Exercise prompt
Your task is to return all of the records exactly, minus any images.
Material for this exercise Block Start
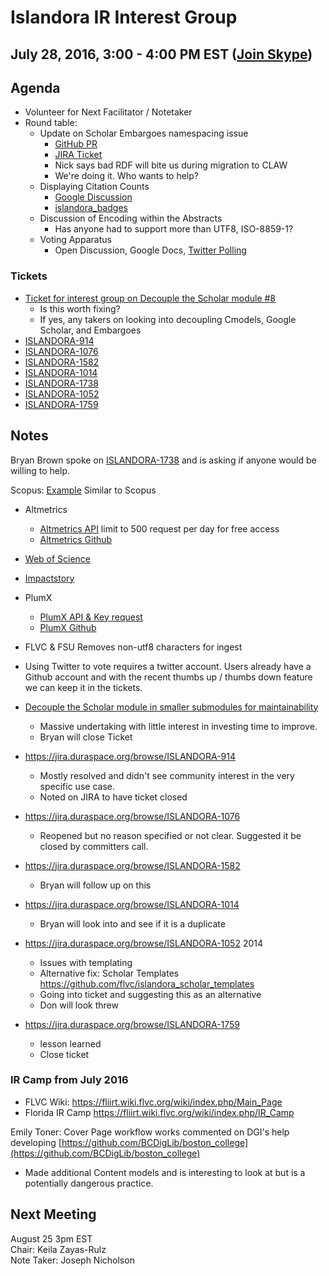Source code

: # Islandora IR Interest Group
## July 28, 2016, 3:00 - 4:00 PM EST ([Join Skype](https://join.skype.com/wswXMESUbCkk))

## Agenda
* Volunteer for Next Facilitator / Notetaker
* Round table:
	* Update on Scholar Embargoes namespacing issue
		* [GitHub PR](https://github.com/Islandora/islandora_ontology/pull/5#issuecomment-235697133)
		* [JIRA Ticket](https://jira.duraspace.org/browse/ISLANDORA-1738)
		* Nick says bad RDF will bite us during migration to CLAW
		* We're doing it. Who wants to help?
	* Displaying Citation Counts
		* [Google Discussion](https://groups.google.com/forum/#!topic/islandora-ir/JD11fqns1_k)
		* [islandora_badges](https://github.com/bondjimbond/islandora_badges)
	* Discussion of Encoding within the Abstracts
		* Has anyone had to support more than UTF­8, ISO­-8859-­1?
	* Voting Apparatus
		* Open Discussion, Google Docs, [Twitter Polling](https://twitter.com/highlander411/status/758370219635204096)

### Tickets
* [Ticket for interest group on Decouple the Scholar module #8](https://github.com/islandora-interest-groups/Islandora-IR-Interest-Group/issues/8)
	* Is this worth fixing?
	* If yes, any takers on looking into decoupling Cmodels, Google Scholar, and Embargoes
* [ISLANDORA-914](https://jira.duraspace.org/browse/ISLANDORA-914)
* [ISLANDORA-1076](https://jira.duraspace.org/browse/ISLANDORA-1076)
* [ISLANDORA-1582](https://jira.duraspace.org/browse/ISLANDORA-1582)
* [ISLANDORA-1014](https://jira.duraspace.org/browse/ISLANDORA-1014)
* [ISLANDORA-1738](https://jira.duraspace.org/browse/ISLANDORA-1738)
* [ISLANDORA-1052](https://jira.duraspace.org/browse/ISLANDORA-1052)
* [ISLANDORA-1759](https://jira.duraspace.org/browse/ISLANDORA-1759)


## Notes
Bryan Brown spoke on [ISLANDORA-1738](https://jira.duraspace.org/browse/ISLANDORA-1738) and is asking if anyone would be willing to help.

Scopus: [Example](http://arcabc.ca/islandora/object/unbc%3A53#)
Similar to Scopus
  * Altmetrics
    * [Altmetrics API](http://api.altmetric.com) limit to 500 request per day for free access
    * [Altmetrics Github](https://github.com/Islandora/islandora_altmetrics)
  * [Web of Science](http://wokinfo.com/products_tools/products/related/webservices)
  * [Impactstory](https://impactstory.org)
  * PlumX
    * [PlumX API & Key request](https://plu.mx/developers)
    * [PlumX Github](https://github.com/PlumAnalytics/plum-api)
  
* FLVC & FSU Removes non-utf8 characters for ingest

* Using Twitter to vote requires a twitter account. Users already have a Github account and with the recent thumbs up / thumbs down feature we can keep it in the tickets. 


* [Decouple the Scholar module in smaller submodules for maintainability](https://github.com/islandora-interest-groups/Islandora-IR-Interest-Group/issues/8)
  * Massive undertaking with little interest in investing time to improve. 
  * Bryan will close Ticket

* https://jira.duraspace.org/browse/ISLANDORA-914
  * Mostly resolved and didn't see community interest in the very specific use case.
  * Noted on JIRA to have ticket closed

* https://jira.duraspace.org/browse/ISLANDORA-1076
  * Reopened but no reason specified or not clear. Suggested it be closed by committers call. 
  
* https://jira.duraspace.org/browse/ISLANDORA-1582
  * Bryan will follow up on this

* https://jira.duraspace.org/browse/ISLANDORA-1014
  * Bryan will look into and see if it is a duplicate

* https://jira.duraspace.org/browse/ISLANDORA-1052 2014
  * Issues with templating
  * Alternative fix: Scholar Templates https://github.com/flvc/islandora_scholar_templates
  * Going into ticket and suggesting this as an alternative
  * Don will look threw 

* https://jira.duraspace.org/browse/ISLANDORA-1759
  * lesson learned
  * Close ticket
  
### IR Camp from July 2016

* FLVC Wiki: https://fliirt.wiki.flvc.org/wiki/index.php/Main_Page
* Florida IR Camp https://fliirt.wiki.flvc.org/wiki/index.php/IR_Camp

Emily Toner: Cover Page workflow works commented on DGI's help developing [https://github.com/BCDigLib/boston_college](https://github.com/BCDigLib/boston_college)
  * Made additional Content models and is interesting to look at but is a potentially dangerous practice.

## Next Meeting
August 25 3pm EST<br/>
Chair: Keila Zayas-Rulz<br/>
Note Taker: Joseph Nicholson<br/>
Material for this exercise Block End
Exercise response
Source code

: # Islandora IR Interest Group
## July 28, 2016, 3:00 - 4:00 PM EST ([Join Skype](https://join.skype.com/wswXMESUbCkk))

## Agenda
* Volunteer for Next Facilitator / Notetaker
* Round table:
	* Update on Scholar Embargoes namespacing issue
		* [GitHub PR](https://github.com/Islandora/islandora_ontology/pull/5#issuecomment-235697133)
		* [JIRA Ticket](https://jira.duraspace.org/browse/ISLANDORA-1738)
		* Nick says bad RDF will bite us during migration to CLAW
		* We're doing it. Who wants to help?
	* Displaying Citation Counts
		* [Google Discussion](https://groups.google.com/forum/#!topic/islandora-ir/JD11fqns1_k)
		* [islandora_badges](https://github.com/bondjimbond/islandora_badges)
	* Discussion of Encoding within the Abstracts
		* Has anyone had to support more than UTF­8, ISO­-8859-­1?
	* Voting Apparatus
		* Open Discussion, Google Docs, [Twitter Polling](https://twitter.com/highlander411/status/758370219635204096)

### Tickets
* [Ticket for interest group on Decouple the Scholar module #8](https://github.com/islandora-interest-groups/Islandora-IR-Interest-Group/issues/8)
	* Is this worth fixing?
	* If yes, any takers on looking into decoupling Cmodels, Google Scholar, and Embargoes
* [ISLANDORA-914](https://jira.duraspace.org/browse/ISLANDORA-914)
* [ISLANDORA-1076](https://jira.duraspace.org/browse/ISLANDORA-1076)
* [ISLANDORA-1582](https://jira.duraspace.org/browse/ISLANDORA-1582)
* [ISLANDORA-1014](https://jira.duraspace.org/browse/ISLANDORA-1014)
* [ISLANDORA-1738](https://jira.duraspace.org/browse/ISLANDORA-1738)
* [ISLANDORA-1052](https://jira.duraspace.org/browse/ISLANDORA-1052)
* [ISLANDORA-1759](https://jira.duraspace.org/browse/ISLANDORA-1759)


## Notes
Bryan Brown spoke on [ISLANDORA-1738](https://jira.duraspace.org/browse/ISLANDORA-1738) and is asking if anyone would be willing to help.

Scopus: [Example](http://arcabc.ca/islandora/object/unbc%3A53#)
Similar to Scopus
  * Altmetrics
    * [Altmetrics API](http://api.altmetric.com) limit to 500 request per day for free access
    * [Altmetrics Github](https://github.com/Islandora/islandora_altmetrics)
  * [Web of Science](http://wokinfo.com/products_tools/products/related/webservices)
  * [Impactstory](https://impactstory.org)
  * PlumX
    * [PlumX API & Key request](https://plu.mx/developers)
    * [PlumX Github](https://github.com/PlumAnalytics/plum-api)
  
* FLVC & FSU Removes non-utf8 characters for ingest

* Using Twitter to vote requires a twitter account. Users already have a Github account and with the recent thumbs up / thumbs down feature we can keep it in the tickets. 


* [Decouple the Scholar module in smaller submodules for maintainability](https://github.com/islandora-interest-groups/Islandora-IR-Interest-Group/issues/8)
  * Massive undertaking with little interest in investing time to improve. 
  * Bryan will close Ticket

* https://jira.duraspace.org/browse/ISLANDORA-914
  * Mostly resolved and didn't see community interest in the very specific use case.
  * Noted on JIRA to have ticket closed

* https://jira.duraspace.org/browse/ISLANDORA-1076
  * Reopened but no reason specified or not clear. Suggested it be closed by committers call. 
  
* https://jira.duraspace.org/browse/ISLANDORA-1582
  * Bryan will follow up on this

* https://jira.duraspace.org/browse/ISLANDORA-1014
  * Bryan will look into and see if it is a duplicate

* https://jira.duraspace.org/browse/ISLANDORA-1052 2014
  * Issues with templating
  * Alternative fix: Scholar Templates https://github.com/flvc/islandora_scholar_templates
  * Going into ticket and suggesting this as an alternative
  * Don will look threw 

* https://jira.duraspace.org/browse/ISLANDORA-1759
  * lesson learned
  * Close ticket
  
### IR Camp from July 2016

* FLVC Wiki: https://fliirt.wiki.flvc.org/wiki/index.php/Main_Page
* Florida IR Camp https://fliirt.wiki.flvc.org/wiki/index.php/IR_Camp

Emily Toner: Cover Page workflow works commented on DGI's help developing [https://github.com/BCDigLib/boston_college](https://github.com/BCDigLib/boston_college)
  * Made additional Content models and is interesting to look at but is a potentially dangerous practice.

## Next Meeting
August 25 3pm EST<br/>
Chair: Keila Zayas-Rulz<br/>
Note Taker: Joseph Nicholson<br/>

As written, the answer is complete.